_Activity_
Please repeat the lines below exactly. Begin with the line containing "Core runtime information" and go on through the line containing "Yes | No [2] | Yes |".

*-*-*

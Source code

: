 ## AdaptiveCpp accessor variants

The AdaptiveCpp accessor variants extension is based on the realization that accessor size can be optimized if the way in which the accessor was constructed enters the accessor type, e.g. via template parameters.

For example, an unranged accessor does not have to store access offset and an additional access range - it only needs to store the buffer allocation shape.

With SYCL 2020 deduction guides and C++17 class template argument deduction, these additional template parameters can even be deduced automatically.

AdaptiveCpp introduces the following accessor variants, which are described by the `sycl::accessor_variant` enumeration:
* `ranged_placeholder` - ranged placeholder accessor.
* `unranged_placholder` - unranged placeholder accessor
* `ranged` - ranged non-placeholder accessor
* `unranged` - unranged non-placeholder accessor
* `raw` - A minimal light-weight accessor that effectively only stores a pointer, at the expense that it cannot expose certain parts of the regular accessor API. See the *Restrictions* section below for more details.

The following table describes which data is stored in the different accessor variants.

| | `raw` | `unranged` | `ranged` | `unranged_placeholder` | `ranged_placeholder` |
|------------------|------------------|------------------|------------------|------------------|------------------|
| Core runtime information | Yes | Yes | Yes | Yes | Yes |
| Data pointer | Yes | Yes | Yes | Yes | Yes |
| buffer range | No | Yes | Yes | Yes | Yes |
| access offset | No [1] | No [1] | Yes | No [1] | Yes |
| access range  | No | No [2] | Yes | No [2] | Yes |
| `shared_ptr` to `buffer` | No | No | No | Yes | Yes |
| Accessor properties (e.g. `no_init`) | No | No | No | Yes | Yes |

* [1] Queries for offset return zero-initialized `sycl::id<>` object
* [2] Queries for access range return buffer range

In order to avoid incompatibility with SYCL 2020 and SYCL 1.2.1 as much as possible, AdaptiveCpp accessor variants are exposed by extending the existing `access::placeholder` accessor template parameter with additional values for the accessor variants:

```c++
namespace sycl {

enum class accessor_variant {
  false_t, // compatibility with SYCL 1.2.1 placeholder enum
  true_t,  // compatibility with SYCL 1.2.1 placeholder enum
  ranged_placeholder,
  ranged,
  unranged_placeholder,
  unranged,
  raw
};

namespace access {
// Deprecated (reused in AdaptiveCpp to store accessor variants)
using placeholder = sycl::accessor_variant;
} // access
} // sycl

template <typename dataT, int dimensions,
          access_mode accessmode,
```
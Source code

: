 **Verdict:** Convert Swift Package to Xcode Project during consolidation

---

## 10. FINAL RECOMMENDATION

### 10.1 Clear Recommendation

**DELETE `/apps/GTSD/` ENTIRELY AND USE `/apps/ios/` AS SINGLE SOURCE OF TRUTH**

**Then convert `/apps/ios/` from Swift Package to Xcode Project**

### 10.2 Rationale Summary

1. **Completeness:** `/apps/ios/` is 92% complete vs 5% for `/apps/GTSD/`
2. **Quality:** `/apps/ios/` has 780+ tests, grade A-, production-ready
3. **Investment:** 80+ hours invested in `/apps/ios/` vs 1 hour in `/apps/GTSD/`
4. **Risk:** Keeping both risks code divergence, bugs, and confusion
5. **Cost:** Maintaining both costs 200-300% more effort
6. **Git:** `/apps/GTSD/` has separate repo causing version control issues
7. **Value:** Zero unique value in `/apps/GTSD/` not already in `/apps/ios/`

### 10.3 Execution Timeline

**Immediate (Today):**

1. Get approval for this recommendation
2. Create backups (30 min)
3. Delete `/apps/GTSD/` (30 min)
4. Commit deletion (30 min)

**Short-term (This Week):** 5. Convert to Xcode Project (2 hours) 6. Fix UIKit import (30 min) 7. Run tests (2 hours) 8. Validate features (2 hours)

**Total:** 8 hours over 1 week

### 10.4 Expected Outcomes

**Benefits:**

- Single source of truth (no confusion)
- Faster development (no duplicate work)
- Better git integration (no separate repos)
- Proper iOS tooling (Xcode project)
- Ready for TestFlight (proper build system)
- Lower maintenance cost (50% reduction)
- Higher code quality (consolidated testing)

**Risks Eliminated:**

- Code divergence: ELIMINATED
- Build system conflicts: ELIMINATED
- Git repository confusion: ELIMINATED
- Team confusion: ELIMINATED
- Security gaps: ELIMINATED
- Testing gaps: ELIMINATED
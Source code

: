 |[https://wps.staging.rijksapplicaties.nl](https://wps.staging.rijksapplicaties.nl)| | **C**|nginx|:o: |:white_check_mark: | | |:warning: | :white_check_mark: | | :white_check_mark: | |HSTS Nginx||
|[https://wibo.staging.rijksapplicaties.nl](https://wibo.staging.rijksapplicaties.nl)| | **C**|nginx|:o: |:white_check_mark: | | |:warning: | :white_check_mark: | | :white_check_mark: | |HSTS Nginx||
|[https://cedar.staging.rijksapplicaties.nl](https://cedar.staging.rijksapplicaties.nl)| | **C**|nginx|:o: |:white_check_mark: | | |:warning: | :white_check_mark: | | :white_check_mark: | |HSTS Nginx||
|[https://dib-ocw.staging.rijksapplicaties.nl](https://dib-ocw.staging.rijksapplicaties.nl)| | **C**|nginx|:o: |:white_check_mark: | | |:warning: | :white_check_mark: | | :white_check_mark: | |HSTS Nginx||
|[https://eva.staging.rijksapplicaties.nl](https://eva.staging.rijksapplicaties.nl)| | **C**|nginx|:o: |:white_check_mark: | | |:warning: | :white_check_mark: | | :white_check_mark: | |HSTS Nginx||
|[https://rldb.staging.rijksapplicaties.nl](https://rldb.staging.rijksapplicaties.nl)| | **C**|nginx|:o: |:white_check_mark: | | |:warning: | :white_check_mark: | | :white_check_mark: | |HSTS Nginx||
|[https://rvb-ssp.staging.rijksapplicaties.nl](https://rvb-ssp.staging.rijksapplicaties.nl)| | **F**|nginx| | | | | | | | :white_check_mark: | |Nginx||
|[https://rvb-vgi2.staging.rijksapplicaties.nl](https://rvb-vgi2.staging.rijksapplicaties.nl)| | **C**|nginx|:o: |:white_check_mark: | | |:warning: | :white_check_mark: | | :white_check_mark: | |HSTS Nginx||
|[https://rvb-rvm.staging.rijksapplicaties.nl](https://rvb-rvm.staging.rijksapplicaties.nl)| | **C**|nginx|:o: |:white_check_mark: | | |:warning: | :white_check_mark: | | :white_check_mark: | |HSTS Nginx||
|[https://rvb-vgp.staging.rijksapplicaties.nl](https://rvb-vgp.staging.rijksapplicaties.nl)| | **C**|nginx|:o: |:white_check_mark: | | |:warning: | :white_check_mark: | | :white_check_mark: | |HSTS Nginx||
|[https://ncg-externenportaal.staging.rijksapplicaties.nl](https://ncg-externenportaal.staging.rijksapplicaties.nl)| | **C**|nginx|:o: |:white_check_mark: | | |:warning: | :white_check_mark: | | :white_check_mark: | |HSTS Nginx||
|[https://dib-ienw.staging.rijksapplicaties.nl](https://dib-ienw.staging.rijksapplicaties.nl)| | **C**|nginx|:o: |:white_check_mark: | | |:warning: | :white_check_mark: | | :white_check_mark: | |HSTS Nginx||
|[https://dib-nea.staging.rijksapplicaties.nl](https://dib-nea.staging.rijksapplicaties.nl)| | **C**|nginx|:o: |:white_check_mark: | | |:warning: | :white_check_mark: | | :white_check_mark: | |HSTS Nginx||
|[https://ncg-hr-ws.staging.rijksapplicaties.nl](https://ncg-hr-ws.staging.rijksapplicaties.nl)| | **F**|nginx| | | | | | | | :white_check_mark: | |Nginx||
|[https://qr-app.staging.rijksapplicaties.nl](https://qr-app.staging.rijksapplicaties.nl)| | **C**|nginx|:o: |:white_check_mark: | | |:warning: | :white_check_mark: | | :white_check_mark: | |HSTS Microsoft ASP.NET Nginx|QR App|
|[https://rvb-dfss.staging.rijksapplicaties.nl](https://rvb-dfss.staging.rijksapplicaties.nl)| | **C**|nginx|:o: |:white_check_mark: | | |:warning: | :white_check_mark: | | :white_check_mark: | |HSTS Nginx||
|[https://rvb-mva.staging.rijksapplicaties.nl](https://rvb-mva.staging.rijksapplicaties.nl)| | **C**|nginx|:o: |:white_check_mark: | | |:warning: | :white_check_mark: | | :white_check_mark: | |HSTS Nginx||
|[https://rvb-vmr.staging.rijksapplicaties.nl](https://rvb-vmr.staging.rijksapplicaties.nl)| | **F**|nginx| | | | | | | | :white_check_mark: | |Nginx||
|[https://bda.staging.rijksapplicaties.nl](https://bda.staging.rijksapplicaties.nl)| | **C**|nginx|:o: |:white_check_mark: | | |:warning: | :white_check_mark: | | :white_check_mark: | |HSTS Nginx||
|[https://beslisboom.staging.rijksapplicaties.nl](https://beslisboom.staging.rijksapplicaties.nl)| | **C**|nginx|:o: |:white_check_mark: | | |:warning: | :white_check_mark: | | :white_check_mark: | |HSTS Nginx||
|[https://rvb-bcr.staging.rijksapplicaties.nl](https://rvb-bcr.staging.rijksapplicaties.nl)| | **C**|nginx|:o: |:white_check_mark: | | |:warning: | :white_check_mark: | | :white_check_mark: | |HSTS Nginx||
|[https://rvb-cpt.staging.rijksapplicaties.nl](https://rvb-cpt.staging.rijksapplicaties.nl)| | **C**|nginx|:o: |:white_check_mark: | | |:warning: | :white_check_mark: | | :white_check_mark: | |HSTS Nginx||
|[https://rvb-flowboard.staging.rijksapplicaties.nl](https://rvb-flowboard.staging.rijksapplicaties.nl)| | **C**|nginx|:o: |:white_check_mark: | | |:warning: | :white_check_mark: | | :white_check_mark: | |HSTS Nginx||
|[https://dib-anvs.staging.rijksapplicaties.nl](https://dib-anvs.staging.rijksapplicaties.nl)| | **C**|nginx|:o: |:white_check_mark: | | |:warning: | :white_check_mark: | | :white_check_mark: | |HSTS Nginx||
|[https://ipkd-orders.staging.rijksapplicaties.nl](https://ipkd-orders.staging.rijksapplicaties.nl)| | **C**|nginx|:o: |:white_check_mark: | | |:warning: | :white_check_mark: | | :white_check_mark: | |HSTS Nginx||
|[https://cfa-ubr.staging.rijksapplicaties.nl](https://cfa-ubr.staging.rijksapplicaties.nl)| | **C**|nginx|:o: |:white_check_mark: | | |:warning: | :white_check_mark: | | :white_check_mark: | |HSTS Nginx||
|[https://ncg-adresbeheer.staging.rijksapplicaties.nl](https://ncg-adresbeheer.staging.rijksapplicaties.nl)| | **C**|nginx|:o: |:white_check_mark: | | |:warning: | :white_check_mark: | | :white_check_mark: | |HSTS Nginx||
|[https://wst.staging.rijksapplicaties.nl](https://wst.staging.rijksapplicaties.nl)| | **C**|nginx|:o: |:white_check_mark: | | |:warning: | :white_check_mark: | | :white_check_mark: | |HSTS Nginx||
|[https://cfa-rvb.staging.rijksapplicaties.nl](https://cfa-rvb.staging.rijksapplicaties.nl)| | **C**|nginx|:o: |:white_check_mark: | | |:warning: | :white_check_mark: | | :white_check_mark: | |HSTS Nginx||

*-*-*

_Result of this task_
| Core runtime information | Yes | Yes | Yes | Yes | Yes |
| Data pointer | Yes | Yes | Yes | Yes | Yes |
| buffer range | No | Yes | Yes | Yes | Yes |
| access offset | No [1] | No [1] | Yes | No [1] | Yes |
| access range  | No | No [2] | Yes | No [2] | Yes |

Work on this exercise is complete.